WORK INSTRUCTION - Each line shown below should be copied exactly.

━━━━━━━━

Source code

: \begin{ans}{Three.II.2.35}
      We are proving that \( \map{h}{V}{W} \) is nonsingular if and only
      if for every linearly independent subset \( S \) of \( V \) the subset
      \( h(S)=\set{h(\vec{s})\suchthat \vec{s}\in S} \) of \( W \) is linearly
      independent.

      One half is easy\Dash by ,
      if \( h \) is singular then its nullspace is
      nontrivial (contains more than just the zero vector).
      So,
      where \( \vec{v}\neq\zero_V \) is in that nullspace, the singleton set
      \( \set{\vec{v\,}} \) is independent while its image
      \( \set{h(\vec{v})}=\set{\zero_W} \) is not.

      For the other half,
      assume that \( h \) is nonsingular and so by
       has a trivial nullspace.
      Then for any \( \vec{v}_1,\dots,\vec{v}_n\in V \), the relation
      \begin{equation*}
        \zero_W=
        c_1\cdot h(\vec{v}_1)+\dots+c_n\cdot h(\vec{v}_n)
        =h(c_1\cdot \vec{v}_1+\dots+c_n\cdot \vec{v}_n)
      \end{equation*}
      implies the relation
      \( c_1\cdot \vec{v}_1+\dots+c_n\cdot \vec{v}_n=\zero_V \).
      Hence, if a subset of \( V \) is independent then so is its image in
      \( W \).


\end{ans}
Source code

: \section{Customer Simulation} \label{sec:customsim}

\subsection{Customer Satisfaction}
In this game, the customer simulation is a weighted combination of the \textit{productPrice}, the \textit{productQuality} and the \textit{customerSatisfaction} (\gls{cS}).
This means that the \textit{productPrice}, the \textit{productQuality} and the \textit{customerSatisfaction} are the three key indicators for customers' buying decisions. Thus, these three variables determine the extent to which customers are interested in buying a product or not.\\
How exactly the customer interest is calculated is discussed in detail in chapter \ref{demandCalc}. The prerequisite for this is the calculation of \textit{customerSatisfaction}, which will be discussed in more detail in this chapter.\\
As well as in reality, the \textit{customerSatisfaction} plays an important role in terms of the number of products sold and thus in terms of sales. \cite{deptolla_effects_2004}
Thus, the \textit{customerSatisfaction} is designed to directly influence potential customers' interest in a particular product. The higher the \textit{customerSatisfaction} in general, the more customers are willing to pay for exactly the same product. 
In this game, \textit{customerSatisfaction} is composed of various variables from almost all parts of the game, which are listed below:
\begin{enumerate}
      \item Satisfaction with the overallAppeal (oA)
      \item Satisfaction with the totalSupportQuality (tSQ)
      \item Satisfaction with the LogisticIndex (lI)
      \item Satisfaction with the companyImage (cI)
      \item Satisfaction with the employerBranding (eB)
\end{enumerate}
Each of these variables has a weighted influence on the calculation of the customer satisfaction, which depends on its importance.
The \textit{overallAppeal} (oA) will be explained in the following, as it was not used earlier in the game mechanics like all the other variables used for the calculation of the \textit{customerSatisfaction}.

━━━━━━━━

YOUR RESPONSE -
Source code

: \begin{ans}{Three.II.2.35}
      We are proving that \( \map{h}{V}{W} \) is nonsingular if and only
      if for every linearly independent subset \( S \) of \( V \) the subset
      \( h(S)=\set{h(\vec{s})\suchthat \vec{s}\in S} \) of \( W \) is linearly
      independent.

      One half is easy\Dash by ,
      if \( h \) is singular then its nullspace is
      nontrivial (contains more than just the zero vector).
      So,
      where \( \vec{v}\neq\zero_V \) is in that nullspace, the singleton set
      \( \set{\vec{v\,}} \) is independent while its image
      \( \set{h(\vec{v})}=\set{\zero_W} \) is not.

      For the other half,
      assume that \( h \) is nonsingular and so by
       has a trivial nullspace.
      Then for any \( \vec{v}_1,\dots,\vec{v}_n\in V \), the relation
      \begin{equation*}
        \zero_W=
        c_1\cdot h(\vec{v}_1)+\dots+c_n\cdot h(\vec{v}_n)
        =h(c_1\cdot \vec{v}_1+\dots+c_n\cdot \vec{v}_n)
      \end{equation*}
      implies the relation
      \( c_1\cdot \vec{v}_1+\dots+c_n\cdot \vec{v}_n=\zero_V \).
      Hence, if a subset of \( V \) is independent then so is its image in
      \( W \).


\end{ans}
Source code

: \section{Customer Simulation} \label{sec:customsim}

\subsection{Customer Satisfaction}
In this game, the customer simulation is a weighted combination of the \textit{productPrice}, the \textit{productQuality} and the \textit{customerSatisfaction} (\gls{cS}).
This means that the \textit{productPrice}, the \textit{productQuality} and the \textit{customerSatisfaction} are the three key indicators for customers' buying decisions. Thus, these three variables determine the extent to which customers are interested in buying a product or not.\\
How exactly the customer interest is calculated is discussed in detail in chapter \ref{demandCalc}. The prerequisite for this is the calculation of \textit{customerSatisfaction}, which will be discussed in more detail in this chapter.\\
As well as in reality, the \textit{customerSatisfaction} plays an important role in terms of the number of products sold and thus in terms of sales. \cite{deptolla_effects_2004}
Thus, the \textit{customerSatisfaction} is designed to directly influence potential customers' interest in a particular product. The higher the \textit{customerSatisfaction} in general, the more customers are willing to pay for exactly the same product. 
In this game, \textit{customerSatisfaction} is composed of various variables from almost all parts of the game, which are listed below:
\begin{enumerate}
      \item Satisfaction with the overallAppeal (oA)
      \item Satisfaction with the totalSupportQuality (tSQ)
      \item Satisfaction with the LogisticIndex (lI)
      \item Satisfaction with the companyImage (cI)
      \item Satisfaction with the employerBranding (eB)
\end{enumerate}
Each of these variables has a weighted influence on the calculation of the customer satisfaction, which depends on its importance.
The \textit{overallAppeal} (oA) will be explained in the following, as it was not used earlier in the game mechanics like all the other variables used for the calculation of the \textit{customerSatisfaction}.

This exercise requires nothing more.